• INPUT
********
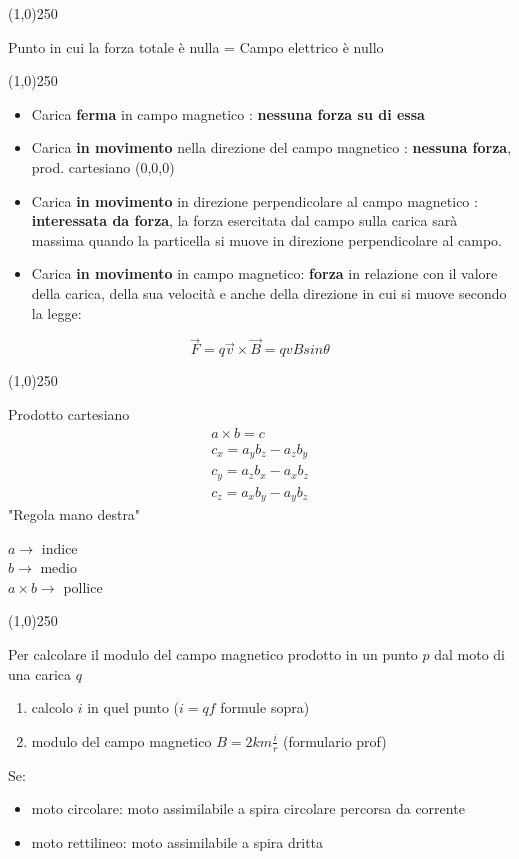 \documentclass[14pt]{extarticle}
\begin{document}
\begin{center}
    \line(1,0){250}
\end{center}
Punto in cui la forza totale è nulla = Campo elettrico è nullo
\begin{center}
    \line(1,0){250}
\end{center}
\begin{itemize}
    \item Carica \textbf{ferma} in campo magnetico : \textbf{nessuna forza su di essa}
    \item Carica \textbf{in movimento} nella direzione del campo magnetico : \textbf{nessuna forza}, prod. cartesiano (0,0,0)
    \item Carica \textbf{in movimento} in direzione perpendicolare al campo magnetico : \textbf{interessata da forza}, la forza esercitata dal campo sulla carica sarà massima 
    quando la particella si muove in direzione perpendicolare al campo.
    \item Carica \textbf{in movimento} in campo magnetico: \textbf{forza} in relazione con il valore della carica, della sua velocità e anche della direzione in cui
    si muove secondo la legge:
\end{itemize}
\begin{equation*}
    \overrightarrow{F}=q\overrightarrow{v}\times\overrightarrow{B}=qvBsin\theta
\end{equation*}

\begin{center}
    \line(1,0){250}
\end{center}
Prodotto cartesiano
\begin{align*}
    a\times b=c\\
    c_x=a_yb_z-a_zb_y\\
    c_y=a_zb_x-a_xb_z\\
    c_z=a_xb_y-a_yb_z
\end{align*}
"Regola mano destra"
\begin{center}
    $a \rightarrow$ indice\\
    $b \rightarrow$ medio\\
    $a\times b \rightarrow$ pollice
\end{center}
\begin{center}
    \line(1,0){250}
\end{center}

Per calcolare il modulo del campo magnetico prodotto in un punto $p$ dal moto di una carica $q$
\begin{enumerate}
    \item calcolo $i$ in quel punto ($i=qf$ formule sopra)
    \item modulo del campo magnetico $B=2km\frac{i}{r}$ (formulario prof) 
\end{enumerate}
Se:
\begin{itemize}
    \item moto circolare: moto assimilabile a spira circolare percorsa da corrente
    \item moto rettilineo: moto assimilabile a spira dritta
\end{itemize}
\end{document}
********
• WORK TO COMPLETE
Give back exactly the lines from the one containing "c_x=a_yb_z-a_zb_y\\" through the end of the material above, and nothing else.

• SOLUTION TO THE PROBLEM
    c_x=a_yb_z-a_zb_y\\
    c_y=a_zb_x-a_xb_z\\
    c_z=a_xb_y-a_yb_z
\end{align*}
"Regola mano destra"
\begin{center}
    $a \rightarrow$ indice\\
    $b \rightarrow$ medio\\
    $a\times b \rightarrow$ pollice
\end{center}
\begin{center}
    \line(1,0){250}
\end{center}

Per calcolare il modulo del campo magnetico prodotto in un punto $p$ dal moto di una carica $q$
\begin{enumerate}
    \item calcolo $i$ in quel punto ($i=qf$ formule sopra)
    \item modulo del campo magnetico $B=2km\frac{i}{r}$ (formulario prof) 
\end{enumerate}
Se:
\begin{itemize}
    \item moto circolare: moto assimilabile a spira circolare percorsa da corrente
    \item moto rettilineo: moto assimilabile a spira dritta
\end{itemize}
\end{document}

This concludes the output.